Evidently, asthmatics, by either definition, identify a highly heterogeneous group; better definitions or explorations of asthma sub-phenotypes are warranted. As the aim of this study was to compare whether machine learning approaches could improve upon existing regression-based models that predict childhood asthma, the primary prediction outcome for this study was restricted to school-age asthma rather than predicting asthma phenotypes. However, acknowledging the importance of exploring specific sub-phenotypes of asthma, the resolution of the machine learning models to inform on an individual’s future wheeze trajectory was also explored. Notably, both the CAPE and CAPP models showed excellent sensitivity to predict individuals with a persistent wheeze phenotype; these individuals would likely benefit from early primary or secondary asthma prevention/ management.

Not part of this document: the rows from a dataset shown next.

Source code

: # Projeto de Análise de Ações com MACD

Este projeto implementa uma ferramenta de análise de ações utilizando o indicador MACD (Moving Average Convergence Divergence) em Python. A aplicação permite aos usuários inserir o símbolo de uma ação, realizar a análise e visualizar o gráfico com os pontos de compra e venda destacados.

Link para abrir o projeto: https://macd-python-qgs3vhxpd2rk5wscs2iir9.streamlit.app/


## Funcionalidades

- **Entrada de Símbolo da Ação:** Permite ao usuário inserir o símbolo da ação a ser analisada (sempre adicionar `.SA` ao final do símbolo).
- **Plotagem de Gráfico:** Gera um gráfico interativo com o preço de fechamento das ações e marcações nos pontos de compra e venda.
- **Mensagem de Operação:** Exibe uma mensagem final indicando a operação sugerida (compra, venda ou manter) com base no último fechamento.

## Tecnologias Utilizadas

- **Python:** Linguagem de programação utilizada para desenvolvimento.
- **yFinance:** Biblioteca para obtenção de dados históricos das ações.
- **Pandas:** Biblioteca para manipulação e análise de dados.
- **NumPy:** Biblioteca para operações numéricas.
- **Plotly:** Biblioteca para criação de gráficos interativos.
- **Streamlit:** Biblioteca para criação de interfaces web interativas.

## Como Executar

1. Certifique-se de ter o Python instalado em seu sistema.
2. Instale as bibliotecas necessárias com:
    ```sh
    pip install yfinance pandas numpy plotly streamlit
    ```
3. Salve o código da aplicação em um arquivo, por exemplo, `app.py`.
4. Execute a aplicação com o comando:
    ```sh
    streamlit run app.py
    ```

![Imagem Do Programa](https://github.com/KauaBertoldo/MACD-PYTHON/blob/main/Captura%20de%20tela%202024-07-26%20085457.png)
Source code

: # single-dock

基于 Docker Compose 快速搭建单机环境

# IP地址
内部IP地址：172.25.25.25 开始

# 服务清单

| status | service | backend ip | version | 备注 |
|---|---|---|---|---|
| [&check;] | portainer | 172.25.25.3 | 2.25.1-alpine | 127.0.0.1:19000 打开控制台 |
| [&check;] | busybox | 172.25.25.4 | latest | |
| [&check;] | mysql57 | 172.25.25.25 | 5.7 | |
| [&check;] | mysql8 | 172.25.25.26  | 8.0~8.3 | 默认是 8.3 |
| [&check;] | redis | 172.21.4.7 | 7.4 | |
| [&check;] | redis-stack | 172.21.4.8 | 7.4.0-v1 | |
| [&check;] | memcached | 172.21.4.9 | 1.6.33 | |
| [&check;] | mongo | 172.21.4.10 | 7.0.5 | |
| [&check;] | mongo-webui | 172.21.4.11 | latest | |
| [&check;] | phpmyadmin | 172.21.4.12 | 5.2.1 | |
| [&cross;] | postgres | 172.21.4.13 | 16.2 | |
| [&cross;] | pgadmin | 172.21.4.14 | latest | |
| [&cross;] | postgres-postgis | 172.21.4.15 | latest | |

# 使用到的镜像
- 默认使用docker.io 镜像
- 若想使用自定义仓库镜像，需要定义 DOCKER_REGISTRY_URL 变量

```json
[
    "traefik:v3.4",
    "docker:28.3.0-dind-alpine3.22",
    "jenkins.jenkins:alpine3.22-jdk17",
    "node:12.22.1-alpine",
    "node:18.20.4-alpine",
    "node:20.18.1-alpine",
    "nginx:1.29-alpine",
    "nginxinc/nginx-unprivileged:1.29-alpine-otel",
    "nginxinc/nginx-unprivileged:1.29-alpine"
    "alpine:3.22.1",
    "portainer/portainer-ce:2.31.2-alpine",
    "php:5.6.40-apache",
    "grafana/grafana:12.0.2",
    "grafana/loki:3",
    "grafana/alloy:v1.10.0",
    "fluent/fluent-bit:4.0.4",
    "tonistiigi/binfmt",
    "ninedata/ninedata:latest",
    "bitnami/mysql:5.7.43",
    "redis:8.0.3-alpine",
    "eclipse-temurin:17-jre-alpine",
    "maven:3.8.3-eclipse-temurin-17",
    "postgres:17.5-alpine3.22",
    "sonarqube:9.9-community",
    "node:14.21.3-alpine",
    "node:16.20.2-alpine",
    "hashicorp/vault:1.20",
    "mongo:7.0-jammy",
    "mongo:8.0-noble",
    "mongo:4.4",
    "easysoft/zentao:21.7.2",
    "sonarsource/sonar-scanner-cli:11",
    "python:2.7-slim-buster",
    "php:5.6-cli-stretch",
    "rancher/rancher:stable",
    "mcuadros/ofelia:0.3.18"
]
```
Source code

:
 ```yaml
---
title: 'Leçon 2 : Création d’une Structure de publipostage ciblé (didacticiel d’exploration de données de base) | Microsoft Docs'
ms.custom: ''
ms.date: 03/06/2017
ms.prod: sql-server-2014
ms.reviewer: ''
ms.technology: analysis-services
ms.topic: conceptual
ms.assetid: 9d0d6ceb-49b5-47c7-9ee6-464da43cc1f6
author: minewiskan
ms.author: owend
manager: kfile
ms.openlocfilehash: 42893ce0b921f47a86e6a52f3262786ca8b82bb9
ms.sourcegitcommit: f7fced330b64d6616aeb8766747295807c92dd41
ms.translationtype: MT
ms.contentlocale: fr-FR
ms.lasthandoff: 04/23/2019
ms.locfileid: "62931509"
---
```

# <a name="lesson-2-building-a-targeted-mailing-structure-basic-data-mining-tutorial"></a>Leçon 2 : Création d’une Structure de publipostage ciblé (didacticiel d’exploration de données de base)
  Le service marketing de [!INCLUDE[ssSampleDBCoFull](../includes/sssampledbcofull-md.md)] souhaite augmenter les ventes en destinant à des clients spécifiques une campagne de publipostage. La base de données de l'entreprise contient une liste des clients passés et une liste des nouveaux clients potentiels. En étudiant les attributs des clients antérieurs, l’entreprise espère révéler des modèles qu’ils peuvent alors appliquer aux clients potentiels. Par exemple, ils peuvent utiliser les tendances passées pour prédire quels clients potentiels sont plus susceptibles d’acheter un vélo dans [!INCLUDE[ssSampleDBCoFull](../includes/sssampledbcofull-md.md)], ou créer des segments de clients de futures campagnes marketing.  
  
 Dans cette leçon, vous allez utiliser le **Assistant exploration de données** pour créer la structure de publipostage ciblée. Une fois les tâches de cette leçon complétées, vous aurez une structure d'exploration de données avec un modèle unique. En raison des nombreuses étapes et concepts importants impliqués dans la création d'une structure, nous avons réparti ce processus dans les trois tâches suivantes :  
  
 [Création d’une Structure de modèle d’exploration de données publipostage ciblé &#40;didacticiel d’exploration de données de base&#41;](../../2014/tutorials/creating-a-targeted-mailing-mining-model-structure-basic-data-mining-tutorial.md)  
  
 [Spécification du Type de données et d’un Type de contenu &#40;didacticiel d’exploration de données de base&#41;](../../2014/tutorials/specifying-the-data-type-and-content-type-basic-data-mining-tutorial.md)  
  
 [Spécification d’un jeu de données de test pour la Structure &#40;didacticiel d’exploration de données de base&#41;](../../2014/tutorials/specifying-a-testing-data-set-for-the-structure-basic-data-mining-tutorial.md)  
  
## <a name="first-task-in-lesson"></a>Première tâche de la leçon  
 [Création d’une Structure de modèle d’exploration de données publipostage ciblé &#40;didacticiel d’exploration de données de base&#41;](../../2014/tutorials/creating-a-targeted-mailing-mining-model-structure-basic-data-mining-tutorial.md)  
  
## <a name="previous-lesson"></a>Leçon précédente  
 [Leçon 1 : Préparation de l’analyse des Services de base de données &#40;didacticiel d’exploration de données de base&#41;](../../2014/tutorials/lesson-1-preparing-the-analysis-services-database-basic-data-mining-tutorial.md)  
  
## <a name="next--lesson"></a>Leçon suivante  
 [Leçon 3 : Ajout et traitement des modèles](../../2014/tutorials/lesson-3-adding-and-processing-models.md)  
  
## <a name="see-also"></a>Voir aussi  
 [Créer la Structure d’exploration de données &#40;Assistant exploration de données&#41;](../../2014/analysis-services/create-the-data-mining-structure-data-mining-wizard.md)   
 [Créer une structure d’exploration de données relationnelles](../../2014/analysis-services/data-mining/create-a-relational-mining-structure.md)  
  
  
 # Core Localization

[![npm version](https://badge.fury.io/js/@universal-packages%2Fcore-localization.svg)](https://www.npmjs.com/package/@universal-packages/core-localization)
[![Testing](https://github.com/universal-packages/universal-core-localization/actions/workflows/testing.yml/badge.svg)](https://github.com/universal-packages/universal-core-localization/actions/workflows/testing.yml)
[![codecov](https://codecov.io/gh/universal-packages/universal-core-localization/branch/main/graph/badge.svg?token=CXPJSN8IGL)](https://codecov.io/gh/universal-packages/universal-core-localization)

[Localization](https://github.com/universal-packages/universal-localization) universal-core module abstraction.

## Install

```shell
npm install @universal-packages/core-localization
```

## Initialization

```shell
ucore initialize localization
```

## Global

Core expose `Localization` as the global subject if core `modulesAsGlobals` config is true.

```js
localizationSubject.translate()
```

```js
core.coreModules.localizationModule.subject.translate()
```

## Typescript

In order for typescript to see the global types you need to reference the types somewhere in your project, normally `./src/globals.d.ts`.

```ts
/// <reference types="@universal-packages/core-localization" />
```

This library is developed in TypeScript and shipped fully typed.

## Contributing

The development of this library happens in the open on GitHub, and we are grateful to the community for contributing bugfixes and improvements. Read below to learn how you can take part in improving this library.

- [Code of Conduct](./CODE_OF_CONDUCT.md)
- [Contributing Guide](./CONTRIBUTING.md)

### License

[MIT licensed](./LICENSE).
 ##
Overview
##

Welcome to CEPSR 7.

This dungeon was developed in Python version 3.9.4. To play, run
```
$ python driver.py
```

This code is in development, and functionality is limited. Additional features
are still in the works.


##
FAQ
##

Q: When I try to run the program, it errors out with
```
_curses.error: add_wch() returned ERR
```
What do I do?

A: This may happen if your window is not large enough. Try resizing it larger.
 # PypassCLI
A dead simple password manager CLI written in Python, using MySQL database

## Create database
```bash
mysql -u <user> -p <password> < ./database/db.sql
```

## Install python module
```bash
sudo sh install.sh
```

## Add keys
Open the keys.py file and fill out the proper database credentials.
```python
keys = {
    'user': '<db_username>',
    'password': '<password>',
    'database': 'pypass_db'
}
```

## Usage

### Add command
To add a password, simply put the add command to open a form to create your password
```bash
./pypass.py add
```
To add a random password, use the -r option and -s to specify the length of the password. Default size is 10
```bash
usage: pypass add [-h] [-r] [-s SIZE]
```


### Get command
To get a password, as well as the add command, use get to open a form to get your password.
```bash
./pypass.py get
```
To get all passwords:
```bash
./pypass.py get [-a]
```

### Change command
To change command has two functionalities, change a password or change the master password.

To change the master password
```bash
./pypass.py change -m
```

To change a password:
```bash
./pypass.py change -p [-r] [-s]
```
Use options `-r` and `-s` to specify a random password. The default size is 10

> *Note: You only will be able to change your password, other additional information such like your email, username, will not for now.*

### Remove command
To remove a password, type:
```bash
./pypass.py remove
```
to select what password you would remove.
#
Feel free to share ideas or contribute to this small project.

### Strengths and limitations

This study had a number of strengths. First, each model was developed to make timely predictions to identify future asthmatics within a general population, rather than among those whom physicians already consider to be at high-risk (mainly those experiencing wheeze or with a familial history of asthma/allergy). Second, by utilising machine learning methods, which have infrequently been applied for predicting childhood asthma, novel predictors of school-age asthma were identified and the developed models offered improved predictive performance over current regression-based methods, with an improvement in PPV when predicting asthma at preschool age. Third, both models were externally validated and demonstrated good generalisability to predict school-age asthma across multiple time-points, without degrading the predictive power to rule in asthma (particularly with the CAPP model). Finally, the two models displayed moderate resolution to inform on a child’s wheeze trajectory, with excellent sensitivity to predict persistent wheeze.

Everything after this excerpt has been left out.